(Provided records Opens)
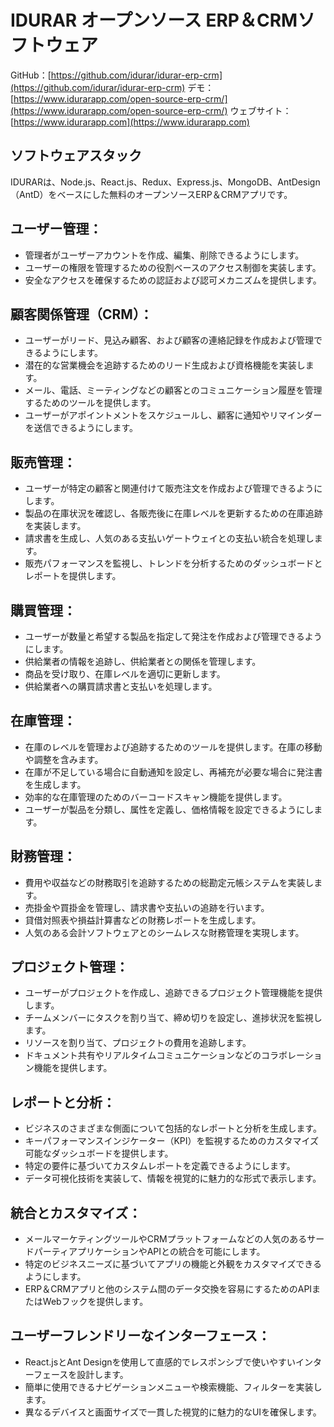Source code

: # IDURAR オープンソース ERP＆CRMソフトウェア

GitHub：[https://github.com/idurar/idurar-erp-crm](https://github.com/idurar/idurar-erp-crm)
デモ：[https://www.idurarapp.com/open-source-erp-crm/](https://www.idurarapp.com/open-source-erp-crm/)
ウェブサイト：[https://www.idurarapp.com](https://www.idurarapp.com)

## ソフトウェアスタック

IDURARは、Node.js、React.js、Redux、Express.js、MongoDB、AntDesign（AntD）をベースにした無料のオープンソースERP＆CRMアプリです。

## ユーザー管理：

- 管理者がユーザーアカウントを作成、編集、削除できるようにします。
- ユーザーの権限を管理するための役割ベースのアクセス制御を実装します。
- 安全なアクセスを確保するための認証および認可メカニズムを提供します。

## 顧客関係管理（CRM）：

- ユーザーがリード、見込み顧客、および顧客の連絡記録を作成および管理できるようにします。
- 潜在的な営業機会を追跡するためのリード生成および資格機能を実装します。
- メール、電話、ミーティングなどの顧客とのコミュニケーション履歴を管理するためのツールを提供します。
- ユーザーがアポイントメントをスケジュールし、顧客に通知やリマインダーを送信できるようにします。

## 販売管理：

- ユーザーが特定の顧客と関連付けて販売注文を作成および管理できるようにします。
- 製品の在庫状況を確認し、各販売後に在庫レベルを更新するための在庫追跡を実装します。
- 請求書を生成し、人気のある支払いゲートウェイとの支払い統合を処理します。
- 販売パフォーマンスを監視し、トレンドを分析するためのダッシュボードとレポートを提供します。

## 購買管理：

- ユーザーが数量と希望する製品を指定して発注を作成および管理できるようにします。
- 供給業者の情報を追跡し、供給業者との関係を管理します。
- 商品を受け取り、在庫レベルを適切に更新します。
- 供給業者への購買請求書と支払いを処理します。

## 在庫管理：

- 在庫のレベルを管理および追跡するためのツールを提供します。在庫の移動や調整を含みます。
- 在庫が不足している場合に自動通知を設定し、再補充が必要な場合に発注書を生成します。
- 効率的な在庫管理のためのバーコードスキャン機能を提供します。
- ユーザーが製品を分類し、属性を定義し、価格情報を設定できるようにします。

## 財務管理：

- 費用や収益などの財務取引を追跡するための総勘定元帳システムを実装します。
- 売掛金や買掛金を管理し、請求書や支払いの追跡を行います。
- 貸借対照表や損益計算書などの財務レポートを生成します。
- 人気のある会計ソフトウェアとのシームレスな財務管理を実現します。

## プロジェクト管理：

- ユーザーがプロジェクトを作成し、追跡できるプロジェクト管理機能を提供します。
- チームメンバーにタスクを割り当て、締め切りを設定し、進捗状況を監視します。
- リソースを割り当て、プロジェクトの費用を追跡します。
- ドキュメント共有やリアルタイムコミュニケーションなどのコラボレーション機能を提供します。

## レポートと分析：

- ビジネスのさまざまな側面について包括的なレポートと分析を生成します。
- キーパフォーマンスインジケーター（KPI）を監視するためのカスタマイズ可能なダッシュボードを提供します。
- 特定の要件に基づいてカスタムレポートを定義できるようにします。
- データ可視化技術を実装して、情報を視覚的に魅力的な形式で表示します。

## 統合とカスタマイズ：

- メールマーケティングツールやCRMプラットフォームなどの人気のあるサードパーティアプリケーションやAPIとの統合を可能にします。
- 特定のビジネスニーズに基づいてアプリの機能と外観をカスタマイズできるようにします。
- ERP＆CRMアプリと他のシステム間のデータ交換を容易にするためのAPIまたはWebフックを提供します。

## ユーザーフレンドリーなインターフェース：

- React.jsとAnt Designを使用して直感的でレスポンシブで使いやすいインターフェースを設計します。
- 簡単に使用できるナビゲーションメニューや検索機能、フィルターを実装します。
- 異なるデバイスと画面サイズで一貫した視覚的に魅力的なUIを確保します。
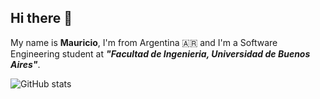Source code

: ## Hi there 👋

My name is __Mauricio__, I'm from Argentina 🇦🇷 and I'm a Software Engineering student at ***"Facultad de Ingenieria, Universidad de Buenos Aires"***.

![GitHub stats](https://github-readme-stats.vercel.app/api?username=mdavic0&show_icons=true&theme=radical)
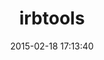 ---
layout: post
title:  "irbtools"
repo:   "janlelis/irbtools"
date:   2015-02-18 17:13:40
gemurl: https://github.com/janlelis/irbtools
---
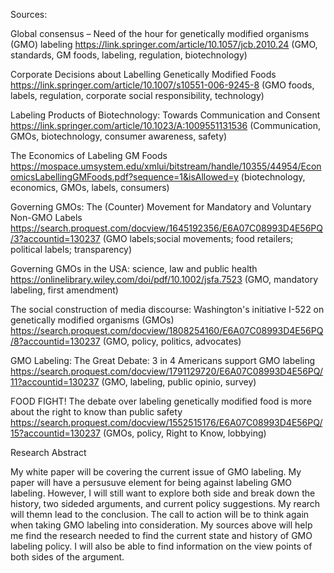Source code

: Sources:

Global consensus – Need of the hour for genetically modified organisms (GMO) labeling
https://link.springer.com/article/10.1057/jcb.2010.24 (GMO, standards, GM foods, labeling, regulation, biotechnology)

Corporate Decisions about Labelling Genetically Modified Foods https://link.springer.com/article/10.1007/s10551-006-9245-8 (GMO foods, labels, regulation, corporate social responsibility, technology)

Labeling Products of Biotechnology: Towards Communication and Consent https://link.springer.com/article/10.1023/A:1009551131536 (Communication, GMOs, biotechnology, consumer awareness, safety)

The Economics of Labeling GM Foods https://mospace.umsystem.edu/xmlui/bitstream/handle/10355/44954/EconomicsLabellingGMFoods.pdf?sequence=1&isAllowed=y (biotechnology, economics, GMOs, labels, consumers)

Governing GMOs: The (Counter) Movement for Mandatory and Voluntary Non-GMO Labels https://search.proquest.com/docview/1645192356/E6A07C08993D4E56PQ/3?accountid=130237 (GMO labels;social movements; food retailers; political
labels; transparency) 

Governing GMOs in the USA: science, law and public health https://onlinelibrary.wiley.com/doi/pdf/10.1002/jsfa.7523 (GMO, mandatory labeling, first amendment) 

The social construction of media discourse: Washington's initiative I-522 on genetically modified organisms (GMOs) https://search.proquest.com/docview/1808254160/E6A07C08993D4E56PQ/8?accountid=130237 (GMO, policy, politics, advocates)

GMO Labeling: The Great Debate: 3 in 4 Americans support GMO labeling https://search.proquest.com/docview/1791129720/E6A07C08993D4E56PQ/11?accountid=130237 (GMO, labeling, public opinio, survey)

FOOD FIGHT! The debate over labeling genetically modified food is more about the right to know than public safety https://search.proquest.com/docview/1552515176/E6A07C08993D4E56PQ/15?accountid=130237 (GMOs, policy, Right to Know, lobbying)

Research Abstract

My white paper will be covering the current issue of GMO labeling. My paper will have a persusuve element for being against labeling GMO labeling. However, I will still want to explore both side and break down the history, two sideded arguments, and current policy suggestions. My rearch will themn lead to the conclusion. The call to action will be to think again when taking GMO labeling into consideration. My sources above will help me find the research needed to find the current state and history of GMO labeling policy. I will also be able to find information on the view points of both sides of the argument. 
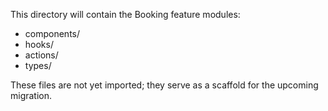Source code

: This directory will contain the Booking feature modules:

- components/
- hooks/
- actions/
- types/

These files are not yet imported; they serve as a scaffold for the upcoming migration.
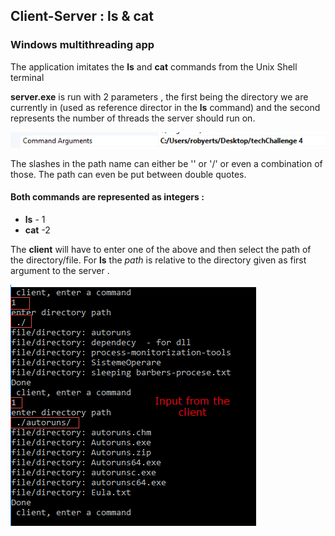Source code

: ## Client-Server : ls & cat
### Windows multithreading app

The application imitates the **ls** and **cat** commands from the Unix Shell terminal 

**server.exe** is run with 2 parameters , the first being the directory we are currently in (used as reference director in the **ls** command) and the second represents the number of threads the server should run on.

![server parameters](https://github.com/robyerts/Client-Server-ls-cat/blob/master/serverParameters.png)

The slashes in the path name can either be '\' or '/' or even a combination of those. The path can even be put between double quotes.

#### Both commands are represented as integers :

- **ls** - 1
- **cat** -2

The **client** will have to enter one of the above and then select the path of the directory/file.
For **ls** the *path* is relative to the directory given as first argument to the server .

![ls sample](https://github.com/robyerts/Client-Server-ls-cat/blob/master/ls-run-sample.png)



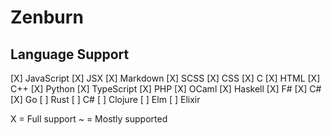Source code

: # Zenburn

## Language Support

[X] JavaScript
[X] JSX
[X] Markdown
[X] SCSS
[X] CSS
[X] C
[X] HTML
[X] C++
[X] Python
[X] TypeScript
[X] PHP
[X] OCaml
[X] Haskell
[X] F#
[X] C#
[X] Go
[ ] Rust
[ ] C#
[ ] Clojure
[ ] Elm
[ ] Elixir

X = Full support
~ = Mostly supported
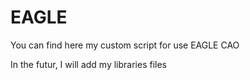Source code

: # EAGLE
You can find here my custom script for use EAGLE CAO

In the futur, I will add my libraries files

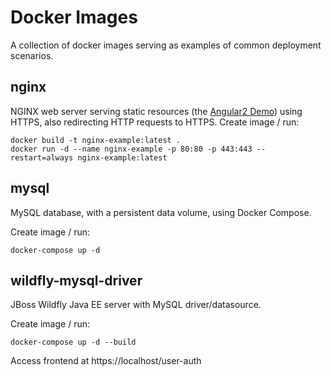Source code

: # Docker Images
A collection of docker images serving as examples of common deployment scenarios.

## nginx
NGINX web server serving static resources (the [Angular2 Demo](https://github.com/pwalser75/angular2-demo)) using HTTPS, also redirecting HTTP requests to HTTPS.
Create image / run:

    docker build -t nginx-example:latest .
    docker run -d --name nginx-example -p 80:80 -p 443:443 --restart=always nginx-example:latest

## mysql
MySQL database, with a persistent data volume, using Docker Compose.

Create image / run:

    docker-compose up -d

## wildfly-mysql-driver
JBoss Wildfly Java EE server with MySQL driver/datasource.

Create image / run:

    docker-compose up -d --build

Access frontend at https://localhost/user-auth

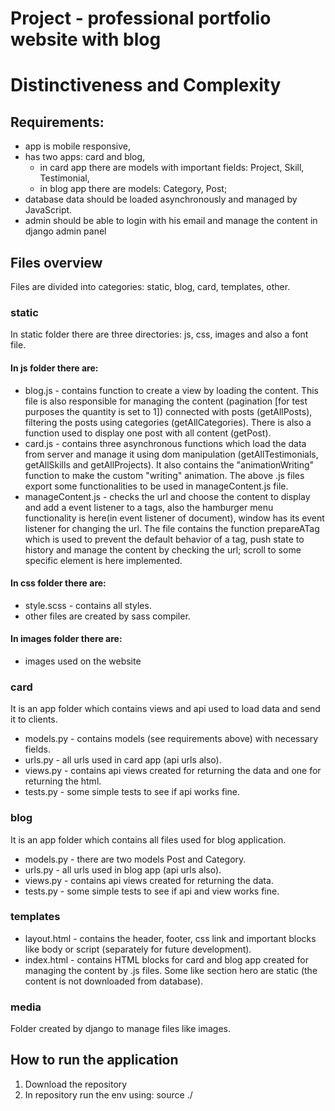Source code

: # Project - professional portfolio website with blog

# Distinctiveness and Complexity

## Requirements:
- app is mobile responsive,
- has two apps: card and blog,
    - in card app there are models with important fields: Project, Skill, Testimonial,
    - in blog app there are models: Category, Post;
- database data should be loaded asynchronously and managed by JavaScript.
- admin should be able to login with his email and manage the content in django admin panel

## Files overview
Files are divided into categories: static, blog, card, templates, other.
### static
In static folder there are three directories: js, css, images and also a font file.
#### In js folder there are:
- blog.js - contains function to create a view by loading the content. This file is also responsible for managing the content (pagination [for test purposes the quantity is set to 1]) connected with posts (getAllPosts), filtering the posts using categories (getAllCategories). There is also a function used to display one post with all content (getPost).
- card.js - contains three asynchronous functions which load the data from server and manage it using dom manipulation (getAllTestimonials, getAllSkills and getAllProjects). It also contains the "animationWriting" function to make the custom "writing" animation.
The above .js files export some functionalities to be used in manageContent.js file.
- manageContent.js - checks the url and choose the content to display and add a event listener to a tags, also the hamburger menu functionality is here(in event listener of document), window has its event listener for changing the url. The file contains the function prepareATag which is used to prevent the default behavior of a tag, push state to history and manage the content by checking the url; scroll to some specific element is here implemented.

#### In css folder there are:
- style.scss - contains all styles.
- other files are created by sass compiler.

#### In images folder there are:
- images used on the website

### card
It is an app folder which contains views and api used to load data and send it to clients.
- models.py - contains models (see requirements above) with necessary fields.
- urls.py - all urls used in card app (api urls also).
- views.py - contains api views created for returning the data and one for returning the html.
- tests.py - some simple tests to see if api works fine.

### blog
It is an app folder which contains all files used for blog application.
- models.py - there are two models Post and Category.
- urls.py - all urls used in blog app (api urls also).
- views.py - contains api views created for returning the data.
- tests.py - some simple tests to see if api and view works fine.
### templates
- layout.html - contains the header, footer, css link and important blocks like body or script (separately for future development).
- index.html - contains HTML blocks for card and blog app created for managing the content by .js files. Some like section hero are static (the content is not downloaded from database).

### media
Folder created by django to manage files like images.

## How to run the application
1. Download the repository
2. In repository run the env using: source ./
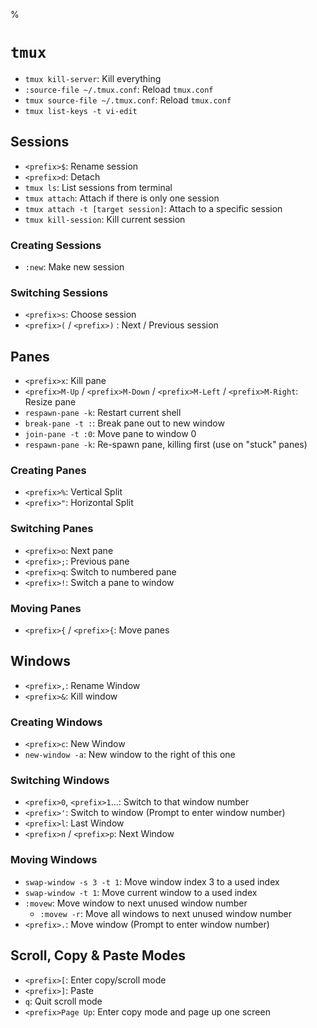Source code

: %

# `tmux`

* `tmux kill-server`: Kill everything
* `:source-file ~/.tmux.conf`: Reload `tmux.conf`
* `tmux source-file ~/.tmux.conf`: Reload `tmux.conf`
* `tmux list-keys -t vi-edit`

## Sessions

* `<prefix>$`: Rename session
* `<prefix>d`: Detach
* `tmux ls`: List sessions from terminal
* `tmux attach`: Attach if there is only one session
* `tmux attach -t [target session]`: Attach to a specific session
* `tmux kill-session`: Kill current session

### Creating Sessions

* `:new`: Make new session

### Switching Sessions

* `<prefix>s`: Choose session
* `<prefix>(` / `<prefix>)` : Next / Previous session

## Panes

* `<prefix>x`: Kill pane
* `<prefix>M-Up` / `<prefix>M-Down` / `<prefix>M-Left` / `<prefix>M-Right`: Resize pane
* `respawn-pane -k`: Restart current shell
* `break-pane -t :`: Break pane out to new window
* `join-pane -t :0`: Move pane to window 0
* `respawn-pane -k`: Re-spawn pane, killing first (use on "stuck" panes)

### Creating Panes

* `<prefix>%`: Vertical Split
* `<prefix>"`: Horizontal Split

### Switching Panes

* `<prefix>o`: Next pane
* `<prefix>;`: Previous pane
* `<prefix>q`: Switch to numbered pane
* `<prefix>!`: Switch a pane to window

### Moving Panes

* `<prefix>{` / `<prefix>{`: Move panes

## Windows

* `<prefix>,`: Rename Window
* `<prefix>&`: Kill window

### Creating Windows

* `<prefix>c`: New Window
* `new-window -a`: New window to the right of this one

### Switching Windows

* `<prefix>0`, `<prefix>1`...: Switch to that window number
* `<prefix>'`: Switch to window (Prompt to enter window number)
* `<prefix>l`: Last Window
* `<prefix>n` / `<prefix>p`: Next Window

### Moving Windows

* `swap-window -s 3 -t 1`: Move window index 3 to a used index
* `swap-window -t 1`: Move current window to a used index
* `:movew`: Move window to next unused window number
	* `:movew -r`: Move all windows to next unused window number
* `<prefix>.`: Move window (Prompt to enter window number)

## Scroll, Copy & Paste Modes

* `<prefix>[`: Enter copy/scroll mode
* `<prefix>]`: Paste
* `q`: Quit scroll mode
* `<prefix>Page Up`: Enter copy mode and page up one screen
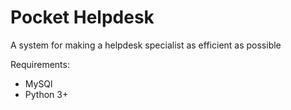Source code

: Pocket Helpdesk
===============

A system for making a helpdesk specialist as efficient as possible


Requirements:
* MySQl
* Python 3+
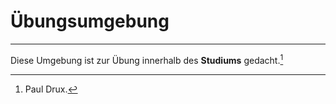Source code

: # Übungsumgebung
***
Diese Umgebung ist zur Übung innerhalb des **Studiums** gedacht.[^1]

[^1]: Paul Drux.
(Provided records Closes)
## What to work on
Please find all lines of the entries that hold the string "works" and copy them.

## Answer section
- tests.py - some simple tests to see if api works fine.
- tests.py - some simple tests to see if api and view works fine.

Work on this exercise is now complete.